Vector DBs can also be classified as dedicated vector DBs or DBs that support vector search

**Dedicated Vector DBs**
- use unique data structures like reverse indexes, product quantization and Locality-sensitive Hashing (LSH)
- support vector operations like similarity search, nearest neighbour search and distance calculations
- provide scaleability through clustering or distributed nodes
- deliver speed through optimized algorithms and data structures
- are customisable by changing parameters of indexing and searching as per application needs
- Examples are FAISS, Annoy and Milvus

**Databases that support Vector Search**
- are regular DBs or data processing frameworks that have tools and addons to allow users to do vector search and other queries
- Store data as part of their data model as BLOBs, Arrays or UDTs.
- Allow standard and custom indexing to organise data
- Have add-on libraries and plugins to support vector operations
- Not as optimized or fast as dedicated vector DBs
- Examples are SingleStore (works with watsonx.ai), ElasticSearch, PostgreSQL, MySQL, RedisAI, Apache MongoDB and Apache Cassandra

#### Lecture 4 - Applications of Vector DBs

1. **Image and Video Analysis**
|Task|Capability|Uses|
|------|------|------|
|Feature Extraction & Representation|Store High-Dimensional Feature Vectors|Displays aspects of images, such as color histograms, texture descriptions or deep learning embeddings|
|Similarity Searches|Store Feature Vectors|Locate images, Summarize videos, and suggest images and videos based on content|
|Process Real-time data|Provide horizontal scaling for real-time storage|Perform video surveillance, object recognition, and live event analysis|

2. **Recommendation Systems**
|Task|Capability|Uses|
|------|------|------|
|Embedding Storage and Nearest Neighbour Search|Incorporate embeddings or numerical representations of items or entities generated by a recommendation system|Access the vector's likes and traits, Locate the vector's closest neighbours for improved personalized suggestions|
|Deliver performance improvement and scalability|Provide scalability to handle additional searches and vectors.

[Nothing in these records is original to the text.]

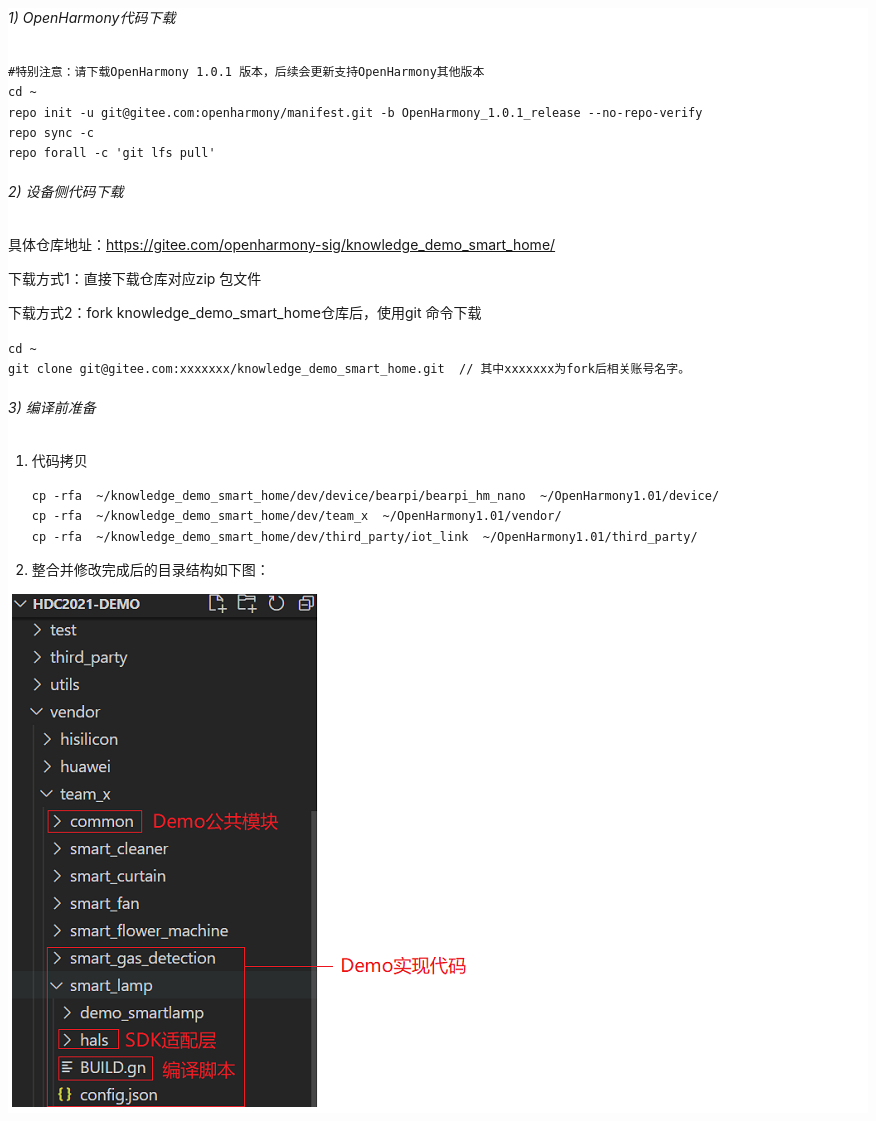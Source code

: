 ###### 1) OpenHarmony代码下载

```
#特别注意：请下载OpenHarmony 1.0.1 版本，后续会更新支持OpenHarmony其他版本
cd ~
repo init -u git@gitee.com:openharmony/manifest.git -b OpenHarmony_1.0.1_release --no-repo-verify
repo sync -c
repo forall -c 'git lfs pull'
```



###### 2) 设备侧代码下载

具体仓库地址：https://gitee.com/openharmony-sig/knowledge_demo_smart_home/

下载方式1：直接下载仓库对应zip 包文件

下载方式2：fork knowledge_demo_smart_home仓库后，使用git 命令下载

```
cd ~
git clone git@gitee.com:xxxxxxx/knowledge_demo_smart_home.git  // 其中xxxxxxx为fork后相关账号名字。
```



###### 3) 编译前准备

1) 代码拷贝

   ```
   cp -rfa  ~/knowledge_demo_smart_home/dev/device/bearpi/bearpi_hm_nano  ~/OpenHarmony1.01/device/ 
   cp -rfa  ~/knowledge_demo_smart_home/dev/team_x  ~/OpenHarmony1.01/vendor/
   cp -rfa  ~/knowledge_demo_smart_home/dev/third_party/iot_link  ~/OpenHarmony1.01/third_party/
   ```

2) 整合并修改完成后的目录结构如下图：

&nbsp;![5](./resource/2.png)
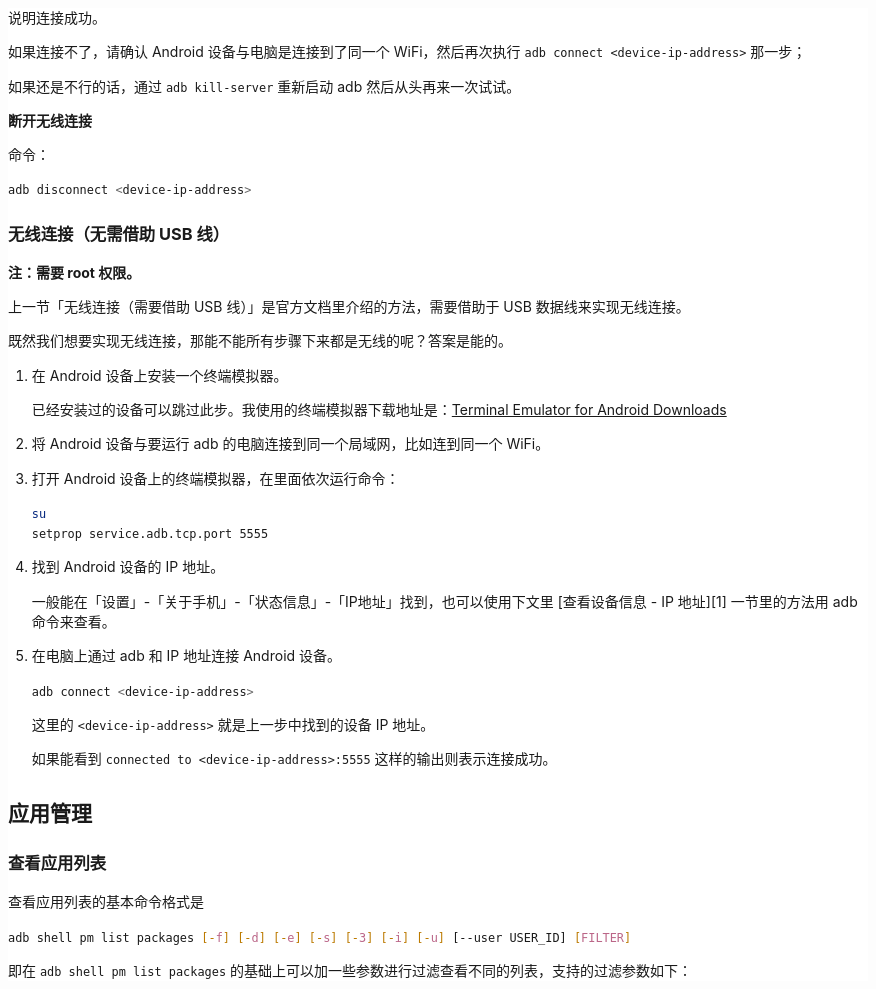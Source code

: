    说明连接成功。

如果连接不了，请确认 Android 设备与电脑是连接到了同一个 WiFi，然后再次执行 `adb connect <device-ip-address>` 那一步；

如果还是不行的话，通过 `adb kill-server` 重新启动 adb 然后从头再来一次试试。

**断开无线连接**

命令：

```sh
adb disconnect <device-ip-address>
```

### 无线连接（无需借助 USB 线）

**注：需要 root 权限。**

上一节「无线连接（需要借助 USB 线）」是官方文档里介绍的方法，需要借助于 USB 数据线来实现无线连接。

既然我们想要实现无线连接，那能不能所有步骤下来都是无线的呢？答案是能的。

1. 在 Android 设备上安装一个终端模拟器。

   已经安装过的设备可以跳过此步。我使用的终端模拟器下载地址是：[Terminal Emulator for Android Downloads](https://jackpal.github.io/Android-Terminal-Emulator/)

2. 将 Android 设备与要运行 adb 的电脑连接到同一个局域网，比如连到同一个 WiFi。

3. 打开 Android 设备上的终端模拟器，在里面依次运行命令：

   ```sh
   su
   setprop service.adb.tcp.port 5555
   ```

4. 找到 Android 设备的 IP 地址。

   一般能在「设置」-「关于手机」-「状态信息」-「IP地址」找到，也可以使用下文里 [查看设备信息 - IP 地址][1] 一节里的方法用 adb 命令来查看。

5. 在电脑上通过 adb 和 IP 地址连接 Android 设备。

   ```sh
   adb connect <device-ip-address>
   ```

   这里的 `<device-ip-address>` 就是上一步中找到的设备 IP 地址。

   如果能看到 `connected to <device-ip-address>:5555` 这样的输出则表示连接成功。

## 应用管理

### 查看应用列表

查看应用列表的基本命令格式是

```sh
adb shell pm list packages [-f] [-d] [-e] [-s] [-3] [-i] [-u] [--user USER_ID] [FILTER]
```

即在 `adb shell pm list packages` 的基础上可以加一些参数进行过滤查看不同的列表，支持的过滤参数如下：
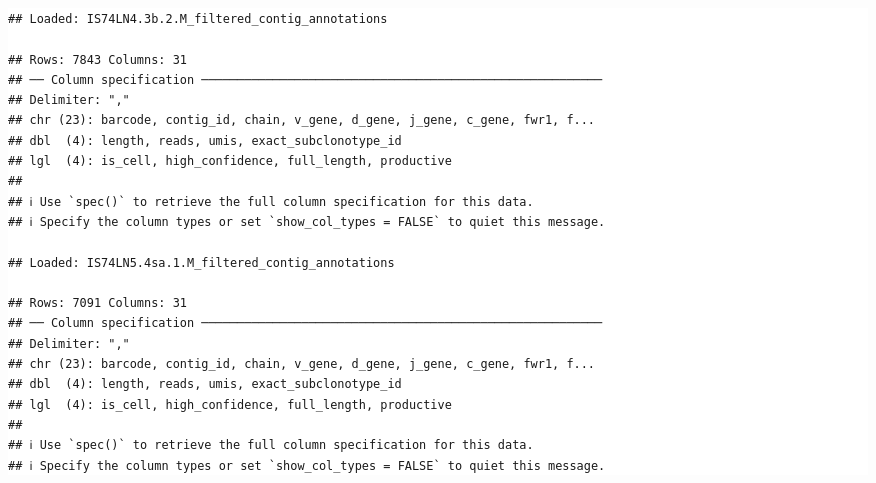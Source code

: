     ## Loaded: IS74LN4.3b.2.M_filtered_contig_annotations

    ## Rows: 7843 Columns: 31
    ## ── Column specification ────────────────────────────────────────────────────────
    ## Delimiter: ","
    ## chr (23): barcode, contig_id, chain, v_gene, d_gene, j_gene, c_gene, fwr1, f...
    ## dbl  (4): length, reads, umis, exact_subclonotype_id
    ## lgl  (4): is_cell, high_confidence, full_length, productive
    ## 
    ## ℹ Use `spec()` to retrieve the full column specification for this data.
    ## ℹ Specify the column types or set `show_col_types = FALSE` to quiet this message.

    ## Loaded: IS74LN5.4sa.1.M_filtered_contig_annotations

    ## Rows: 7091 Columns: 31
    ## ── Column specification ────────────────────────────────────────────────────────
    ## Delimiter: ","
    ## chr (23): barcode, contig_id, chain, v_gene, d_gene, j_gene, c_gene, fwr1, f...
    ## dbl  (4): length, reads, umis, exact_subclonotype_id
    ## lgl  (4): is_cell, high_confidence, full_length, productive
    ## 
    ## ℹ Use `spec()` to retrieve the full column specification for this data.
    ## ℹ Specify the column types or set `show_col_types = FALSE` to quiet this message.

Improve query processing and indexing structure|Deliver fast, scalabale recommendation services for large numbers of concurrent users|
|Provide cross-domain suggestions|Store embeddings and carry out cross-domain suggestions|Enhance the completeness of recommendation systems|

3. **Geospatial analysis and location-based services**
|Task|Capability|Uses|
|------|------|------|
|Efficiently store and index data| * Use indexing methods like R-tree or quad tree * Store geospatial data like addresses, polygons, GPS locations | Deliver spatial queries like closeness searches, range queries and spatial joins, for GPS information and other mapping needs|
|Provide location-based suggestions|Combine geospatial data with user preferences and location|Deliver recommendations for nearby events, services and places of interest|
|Deliver realtime geospatial analytics|*Process streaming data in real-time * Groups items together spatially * Recognizes spatial patterns|Power apps like tracking vehicles, managing fleets, dynamic routing, finding hotspots|

4. **Marketing and social media insights**

|Task|Capability|Uses|
|------|------|------|
|Provide distributed storage and parallel processing for horizontal scalability|Spread data and queries across multiple nodes or groups|Process big data and handle simultaneous queries such as SEO calculations|
|Reduce latency and boost overall speed|Use optimized caching and query execution plans|Obtain trending analytics faster|
|Adjust to changing task needs|Support auto-scaling and dynamic resource allocation|Your company can scale hardware and cloud resource usage for the best performance and lower costs|

#### Lecture 4 - Similarity Search

For any two vectors $\vec{a}$ and $\vec{b}$ 
- the **L2 distance** or Eucliendian distance $\sqrt{\sum{(a_i-b_i)}^2}$ is a **distance** metric
- the **dot product** $\sum{a_i b_i}$ or $\lVert{a}\rVert \lVert{b}\rVert cos(\alpha)$ is a **similarity** metric. However its negative can be used as a distance metric (larger dot product $\implies$ less distance)
- The **cosine similarity** cosine_similarity(a,b) $=\frac{a . b}{\lvert{a}\rVert \lvert{b}\rVert} = \frac{a}{\lvert{a}\rVert} \frac{b}{\lvert{b}\rVert} = norm(a) \times norm(b)$ is a **similarity** metric and (1-cosine_similarity) is a **distance** metric

|Metric|Sensitive to Magnitude|Normalised|Best For|
|------|------|------|------|
|L2 Distance|$\checkmark$Yes|$\times$No|Spatial Data, Clustering|
|Cosine Distance|$\times$No|$\checkmark$Yes|Text, Embeddings, NLP|
|Dot Product|$\checkmark$Yes|$\times$No|Neural Networks, recommender systems|

L2 distance works well for continuous, lower-dimensional data where magnitude matters. 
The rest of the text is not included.